He sat up on the bed. "Are you a Catholic?" he asked.

"I don't know. I was born Catholic, baptized a Catholic. I guess you could say I am a Catholic. Like Filipinos are Catholics."

"Do you follow the Catholic teaching?"

"Maybe whether people are Catholics or Protestants or Moslems or Hindus they still know what is the honest way to live. Maybe the guerrillas of the New People's Army too."

"I am a Catholic," he said. He held up the gold crucifix on the chain about his throat. He dropped it again, and his hand fell upon his thigh and stirred. "Maybe I should not say I am a Catholic," he said wryly. "Maybe I do not follow the Catholic teaching." He looked up. "Today is Sunday, and before I went to the gym I studied the Bible."

"The marines hold Bible classes for officers? After the coup?"

"I go alone to a man from Cantawan who lives now in Tondo. You know Tondo? The Smokey Mountain? The mountain of garbage? He is not a priest but he can heal with his hands, heal open wounds running with corruption, he can make the weak strong.
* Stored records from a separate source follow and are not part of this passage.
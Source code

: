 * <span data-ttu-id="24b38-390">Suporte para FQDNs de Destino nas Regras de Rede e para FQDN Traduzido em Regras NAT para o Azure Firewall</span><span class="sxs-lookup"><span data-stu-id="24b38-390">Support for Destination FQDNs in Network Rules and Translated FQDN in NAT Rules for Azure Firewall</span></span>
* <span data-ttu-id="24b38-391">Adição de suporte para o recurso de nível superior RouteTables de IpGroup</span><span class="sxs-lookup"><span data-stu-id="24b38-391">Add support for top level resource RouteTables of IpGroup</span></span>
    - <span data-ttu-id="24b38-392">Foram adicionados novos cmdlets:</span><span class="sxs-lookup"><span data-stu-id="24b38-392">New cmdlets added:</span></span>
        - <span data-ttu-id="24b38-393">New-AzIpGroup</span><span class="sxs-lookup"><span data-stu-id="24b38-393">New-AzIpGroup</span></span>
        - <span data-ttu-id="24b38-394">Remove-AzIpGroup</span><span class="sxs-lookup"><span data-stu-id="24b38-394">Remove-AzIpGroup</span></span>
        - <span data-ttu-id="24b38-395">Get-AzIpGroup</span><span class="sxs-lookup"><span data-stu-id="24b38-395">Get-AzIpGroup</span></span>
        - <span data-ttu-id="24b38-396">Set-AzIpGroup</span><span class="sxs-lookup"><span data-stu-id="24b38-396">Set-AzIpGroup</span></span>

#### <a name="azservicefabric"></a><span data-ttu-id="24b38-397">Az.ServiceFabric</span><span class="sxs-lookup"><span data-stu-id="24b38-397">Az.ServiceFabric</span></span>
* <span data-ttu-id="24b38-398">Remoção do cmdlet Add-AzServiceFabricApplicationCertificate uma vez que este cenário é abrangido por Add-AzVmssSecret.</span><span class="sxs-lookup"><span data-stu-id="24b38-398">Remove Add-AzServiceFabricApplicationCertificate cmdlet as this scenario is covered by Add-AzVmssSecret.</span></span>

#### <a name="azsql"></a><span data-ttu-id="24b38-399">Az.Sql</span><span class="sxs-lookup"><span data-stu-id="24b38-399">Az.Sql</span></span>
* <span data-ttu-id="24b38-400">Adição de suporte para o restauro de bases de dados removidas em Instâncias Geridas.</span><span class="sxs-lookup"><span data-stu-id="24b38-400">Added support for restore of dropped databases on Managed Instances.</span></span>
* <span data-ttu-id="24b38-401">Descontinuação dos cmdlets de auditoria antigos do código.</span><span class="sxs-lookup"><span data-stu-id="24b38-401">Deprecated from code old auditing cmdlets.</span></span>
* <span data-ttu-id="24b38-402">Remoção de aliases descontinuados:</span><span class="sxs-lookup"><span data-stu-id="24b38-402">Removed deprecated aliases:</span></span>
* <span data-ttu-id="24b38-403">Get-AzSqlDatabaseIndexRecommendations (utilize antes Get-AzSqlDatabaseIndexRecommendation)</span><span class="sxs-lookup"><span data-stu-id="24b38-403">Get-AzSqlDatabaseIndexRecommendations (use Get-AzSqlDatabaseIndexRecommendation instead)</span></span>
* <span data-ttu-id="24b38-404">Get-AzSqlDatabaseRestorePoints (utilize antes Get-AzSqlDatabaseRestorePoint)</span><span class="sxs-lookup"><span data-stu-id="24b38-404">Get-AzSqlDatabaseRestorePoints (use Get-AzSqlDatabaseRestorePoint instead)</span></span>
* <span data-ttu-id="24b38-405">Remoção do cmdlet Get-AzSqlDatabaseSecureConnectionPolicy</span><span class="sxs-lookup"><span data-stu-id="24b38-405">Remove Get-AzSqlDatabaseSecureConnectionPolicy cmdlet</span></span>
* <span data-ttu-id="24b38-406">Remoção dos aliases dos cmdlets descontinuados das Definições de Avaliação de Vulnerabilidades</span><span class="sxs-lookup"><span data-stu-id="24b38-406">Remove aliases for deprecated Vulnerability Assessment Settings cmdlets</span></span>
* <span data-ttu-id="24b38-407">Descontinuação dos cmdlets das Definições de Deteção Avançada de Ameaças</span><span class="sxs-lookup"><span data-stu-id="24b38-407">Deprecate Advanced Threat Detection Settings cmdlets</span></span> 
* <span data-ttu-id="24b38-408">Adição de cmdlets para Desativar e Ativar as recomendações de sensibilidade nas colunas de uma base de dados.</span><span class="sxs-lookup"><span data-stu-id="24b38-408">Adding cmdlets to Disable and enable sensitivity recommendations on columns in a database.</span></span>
He can make people die five hundred miles away." His eyes indicated the heavy crucifix gleaming on the bronze mounds of his chest. "It is a very strong protection," he said. "It can stop the communist bullets."

"It is very beautiful."

"It is from Negros."

"Your father gave it to you when you left?"

"No, the man from my village gave it to me after I studied the Bible with him for six months. Gave it to me today."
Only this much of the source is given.